経営の現場でよく見かける例がある。広告費を最小化しようと、安い媒体ばかりを選んで出稿する会社だ。短期の数字は動くが、求職者や顧客からの信頼にはつながらず、結局は採用コストも販促コストも跳ね上がる。これは効率的に見える非効率の典型だ。
■ 非効率に見えることが実は効率的
表面的な時間短縮が必ずしも効率ではない。
例えば、本を要約だけで済ませる人と、一冊を腰を据えて読み込む人。前者は時間を節約した気になれるが、後者は文脈や行間から得られる思考の筋力を蓄える。
結果として応用力や再現性の高い知識を持つのは後者だ。これは教育投資の真実でもある。
また食事の選択にも同じ構造がある。安さだけで外食を選べば、一時的な支出は減る。だが栄養バランスを崩し、体調を壊せば医療費や失われる時間の方がはるかに高くつく。短期的な節約が長期的には損失に変わる。
さらにビジネスの現場では、短期成果だけを求める営業活動がある。即効性はあっても、信頼関係が構築されないために顧客の離脱が早い。ここでも一見非効率に見える雑談や関係づくりの時間が、実は最も高い効率を生む。
■ 本当に効率的な人は余白を持つ
効率至上主義に陥ると、人は予定を詰め込みすぎる。雑談は無駄、休息は贅沢、寄り道は不要。こうして日々を埋め尽くす。
しかし、本当に成果を出している人ほど余白を大切にしている。
経営者の中には、一見遊んでいるように見える時間をあえて設けている人が多い。ゴルフや釣り、趣味の会合など。そこから偶然の出会いや気づきを得て、事業に結びつけている。
短期的には非効率に見えるが、その余白からこそ新しい価値が生まれる。
また脳科学の観点でも、余白は必要だと証明されている。情報を詰め込みすぎると記憶は定着せず、逆にリラックスした状態の方が創造性が発揮される。効率的な成果を出すためにこそ、非効率に見える時間を取る必要がある。
■ コスパタイパの次に来るもの
これから本当に必要とされるのは、見かけの効率を追い求めることではない。
むしろ問うべきは、どんな投資が長期的な複利を生むのか、一見無駄に見える行為が将来どんな価値につながるのか、という視点だ。
例えば採用活動で考えてみよう。
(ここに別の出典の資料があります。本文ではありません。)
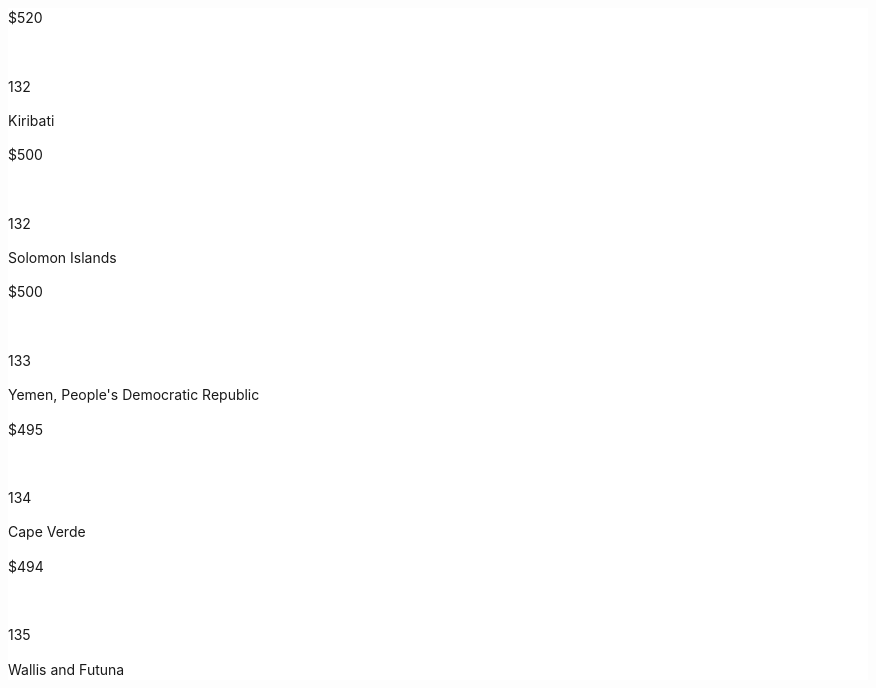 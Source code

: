 
$520


 






132


Kiribati


$500


 






132


Solomon Islands


$500


 






133


Yemen, People&#39;s Democratic Republic 


$495


 






134


Cape Verde


$494


 






135


Wallis and Futuna
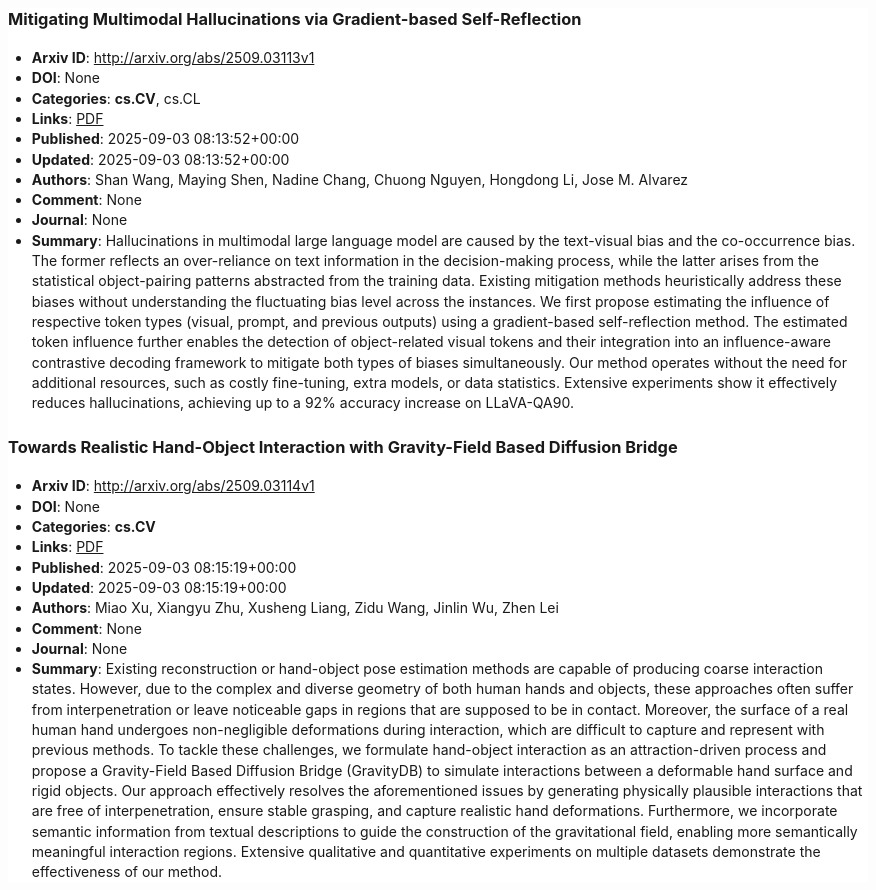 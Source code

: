 

### Mitigating Multimodal Hallucinations via Gradient-based Self-Reflection
- **Arxiv ID**: http://arxiv.org/abs/2509.03113v1
- **DOI**: None
- **Categories**: **cs.CV**, cs.CL
- **Links**: [PDF](http://arxiv.org/pdf/2509.03113v1)
- **Published**: 2025-09-03 08:13:52+00:00
- **Updated**: 2025-09-03 08:13:52+00:00
- **Authors**: Shan Wang, Maying Shen, Nadine Chang, Chuong Nguyen, Hongdong Li, Jose M. Alvarez
- **Comment**: None
- **Journal**: None
- **Summary**: Hallucinations in multimodal large language model are caused by the text-visual bias and the co-occurrence bias. The former reflects an over-reliance on text information in the decision-making process, while the latter arises from the statistical object-pairing patterns abstracted from the training data. Existing mitigation methods heuristically address these biases without understanding the fluctuating bias level across the instances. We first propose estimating the influence of respective token types (visual, prompt, and previous outputs) using a gradient-based self-reflection method. The estimated token influence further enables the detection of object-related visual tokens and their integration into an influence-aware contrastive decoding framework to mitigate both types of biases simultaneously. Our method operates without the need for additional resources, such as costly fine-tuning, extra models, or data statistics. Extensive experiments show it effectively reduces hallucinations, achieving up to a 92% accuracy increase on LLaVA-QA90.



### Towards Realistic Hand-Object Interaction with Gravity-Field Based Diffusion Bridge
- **Arxiv ID**: http://arxiv.org/abs/2509.03114v1
- **DOI**: None
- **Categories**: **cs.CV**
- **Links**: [PDF](http://arxiv.org/pdf/2509.03114v1)
- **Published**: 2025-09-03 08:15:19+00:00
- **Updated**: 2025-09-03 08:15:19+00:00
- **Authors**: Miao Xu, Xiangyu Zhu, Xusheng Liang, Zidu Wang, Jinlin Wu, Zhen Lei
- **Comment**: None
- **Journal**: None
- **Summary**: Existing reconstruction or hand-object pose estimation methods are capable of producing coarse interaction states. However, due to the complex and diverse geometry of both human hands and objects, these approaches often suffer from interpenetration or leave noticeable gaps in regions that are supposed to be in contact. Moreover, the surface of a real human hand undergoes non-negligible deformations during interaction, which are difficult to capture and represent with previous methods. To tackle these challenges, we formulate hand-object interaction as an attraction-driven process and propose a Gravity-Field Based Diffusion Bridge (GravityDB) to simulate interactions between a deformable hand surface and rigid objects. Our approach effectively resolves the aforementioned issues by generating physically plausible interactions that are free of interpenetration, ensure stable grasping, and capture realistic hand deformations. Furthermore, we incorporate semantic information from textual descriptions to guide the construction of the gravitational field, enabling more semantically meaningful interaction regions. Extensive qualitative and quantitative experiments on multiple datasets demonstrate the effectiveness of our method.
求人広告に最低限の費用だけを投じて応募を待つ会社は、コスパ重視型だ。しかし応募が来ないと嘆き、さらにコスパが悪いと感じる。
一方で、時間と手間をかけて自社ブログやSNSで情報を発信し続ける会社は、最初は非効率に見える。だが半年、一年と積み重ねることで、求職者や顧客の信頼を獲得し、採用も販促も持続可能な形に変わっていく。
つまり、効率の真の尺度は短期の数字ではなく、長期での持続性と再現性にある。
コスパやタイパという物差しを持つこと自体は悪くない。だが、それを唯一の基準にしてしまった瞬間に、人も企業も効率的に見える非効率に陥る。
■ 結論
コスパやタイパを強調する声が増えているのは、現代人が余裕を失っている証拠でもある。
本当に効率的に動いている人は、そんな言葉を口にする必要がない。成果が自然と積み上がり、周囲から評価されるからだ。
これからの時代に求められるのは、見かけの効率を追うことではなく、長期の複利を生む選択だろう。非効率に見えるものを戦略的に取り込める人こそが、真に効率的な成果を手にする。